(Beginning of Given data)

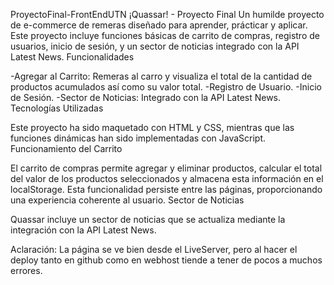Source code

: ProyectoFinal-FrontEndUTN
¡Quassar! - Proyecto Final
Un humilde proyecto de e-commerce de remeras diseñado para aprender, prácticar y aplicar. Este proyecto incluye funciones básicas de carrito de compras, registro de usuarios, inicio de sesión, y un sector de noticias integrado con la API Latest News.
Funcionalidades

-Agregar al Carrito: Remeras al carro y visualiza el total de la cantidad de productos acumulados así como su valor total. -Registro de Usuario. -Inicio de Sesión. -Sector de Noticias: Integrado con la API Latest News.
Tecnologías Utilizadas

Este proyecto ha sido maquetado con HTML y CSS, mientras que las funciones dinámicas han sido implementadas con JavaScript.
Funcionamiento del Carrito

El carrito de compras permite agregar y eliminar productos, calcular el total del valor de los productos seleccionados y almacena esta información en el localStorage. Esta funcionalidad persiste entre las páginas, proporcionando una experiencia coherente al usuario.
Sector de Noticias

Quassar incluye un sector de noticias que se actualiza mediante la integración con la API Latest News.

Aclaración: La página se ve bien desde el LiveServer, pero al hacer el deploy tanto en github como en webhost tiende a tener de pocos a muchos errores.
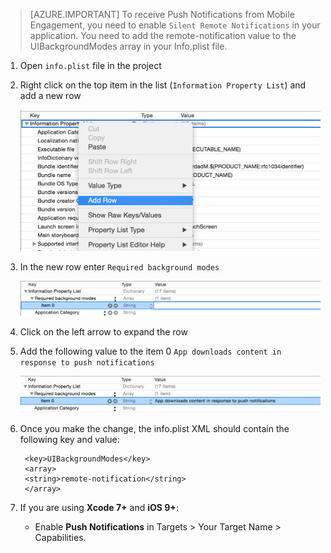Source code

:> [AZURE.IMPORTANT] To receive Push Notifications from Mobile Engagement, you need to enable `Silent Remote Notifications` in your application. You need to add the remote-notification value to the UIBackgroundModes array in your Info.plist file.

1. Open `info.plist` file in the project
2. Right click on the top item in the list (`Information Property List`) and add a new row

	![](./media/mobile-engagement-ios-silent-push/xcode-plist-add-silent-push1.png)

3. In the new row enter `Required background modes`

	![](./media/mobile-engagement-ios-silent-push/xcode-plist-add-silent-push2.png)

4. Click on the left arrow to expand the row
5. Add the following value to the item 0 `App downloads content in response to push notifications`

	![](./media/mobile-engagement-ios-silent-push/xcode-plist-add-silent-push3.png)

6. Once you make the change, the info.plist XML should contain the following key and value:

	    <key>UIBackgroundModes</key>
	    <array>
	    <string>remote-notification</string>
	    </array>

7. If you are using **Xcode 7+** and **iOS 9+**:
	- Enable **Push Notifications** in Targets > Your Target Name > Capabilities.
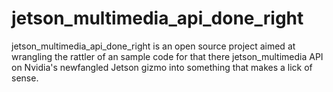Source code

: # jetson_multimedia_api_done_right
jetson_multimedia_api_done_right is an open source project aimed at wrangling the rattler of an sample code for that there jetson_multimedia API on Nvidia's newfangled Jetson gizmo into something that makes a lick of sense. 
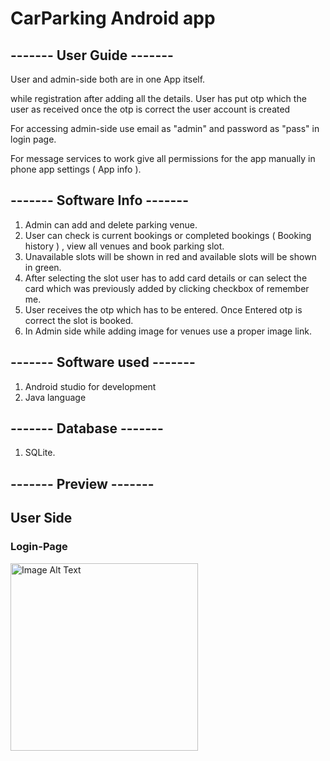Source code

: # CarParking Android app

## ------- User Guide -------
User and admin-side both are in one App itself.

while registration after adding all the details. User has put otp which the user as received once the otp is correct the user account is created

For accessing admin-side use email as "admin" and password as "pass" in login page.

For message services to work give all permissions for the app manually in phone app settings ( App info ).



## ------- Software Info -------
1. Admin can add and delete parking venue.
2. User can check is current bookings or completed bookings ( Booking history ) , view all venues and book parking slot.
3. Unavailable slots will be shown in red and available slots will be shown in green.
4. After selecting the slot user has to add card details or can select the card which was previously added by clicking checkbox of remember me.
5. User receives the otp which has to be entered. Once Entered otp is correct the slot is booked.
6. In Admin side while adding image for venues use a proper image link.
## ------- Software used -------
1. Android studio for development
2. Java language
## ------- Database -------
1. SQLite.

   
## ------- Preview -------

## User Side
### Login-Page 
<img src="https://github.com/Rakshithpujary/Car_Parking_Android_project/assets/135818873/b9b14667-19ae-4895-b31a-cdee2d7a356b" alt="Image Alt Text" style="width:300px;" />


 
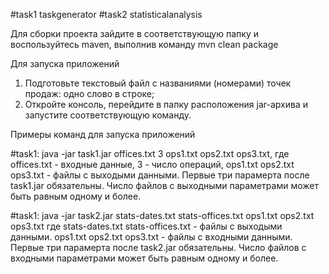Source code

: #task1 taskgenerator
#task2 statisticalanalysis

Для сборки проекта зайдите в соответствующую папку и воспользуйтесь maven,
выполнив команду mvn clean package

Для запуска приложений
1. Подготовьте текстовый файл с названиями (номерами) точек продаж:
   одно слово в строке;
2. Откройте консоль, перейдите в папку расположения jar-архива и запустите 
соответствующую команду.

Примеры команд для запуска приложений

#task1: java -jar task1.jar offices.txt 3 ops1.txt ops2.txt ops3.txt, 
где offices.txt - входные данные, 3 - число операций, ops1.txt ops2.txt ops3.txt -
файлы с выходыми данными. Первые три парамерта после task1.jar обязательны.
Число файлов с выходными параметрами может быть равным одному и более. 

#task1: java -jar task2.jar stats-dates.txt stats-offices.txt ops1.txt ops2.txt ops3.txt
где stats-dates.txt stats-offices.txt - файлы с выходыми данными.
ops1.txt ops2.txt ops3.txt - файлы с входными данными.
Первые три парамерта после task2.jar обязательны.
Число файлов с входными параметрами может быть равным одному и более. 

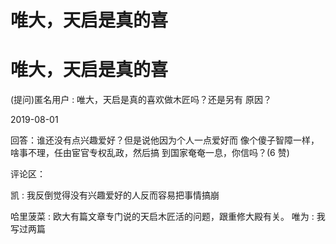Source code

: # 唯大，天启是真的喜

# 唯大，天启是真的喜

(提问)匿名用户 : 唯大，天启是真的喜欢做木匠吗？还是另有 原因？

2019-08-01

回答：谁还没有点兴趣爱好？但是说他因为个人一点爱好而 像个傻子智障一样，啥事不理，任由宦官专权乱政，然后搞 到国家奄奄一息，你信吗？(6 赞)

评论区：

凯 : 我反倒觉得没有兴趣爱好的人反而容易把事情搞崩

哈里菠菜 : 欧大有篇文章专门说的天启木匠活的问题，跟重修大殿有关。 唯为 : 我写过两篇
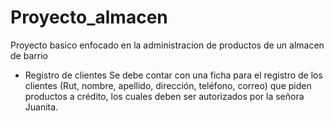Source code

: # Proyecto_almacen
 Proyecto basico enfocado en la administracion de productos de un almacen de barrio



- Registro de clientes
Se debe contar con una ficha para el registro de los clientes (Rut, nombre, apellido, dirección, teléfono, correo) que piden productos a crédito, los cuales deben ser autorizados por la señora Juanita.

(End of Given data)

*Exercise objective*
Copy the lines above exactly, beginning at the line that has "Este proyecto ha" and stopping after the line that has "Funcionamiento del Carrito", and omit the rest.

*Answer to the exercise*
Este proyecto ha sido maquetado con HTML y CSS, mientras que las funciones dinámicas han sido implementadas con JavaScript.
Funcionamiento del Carrito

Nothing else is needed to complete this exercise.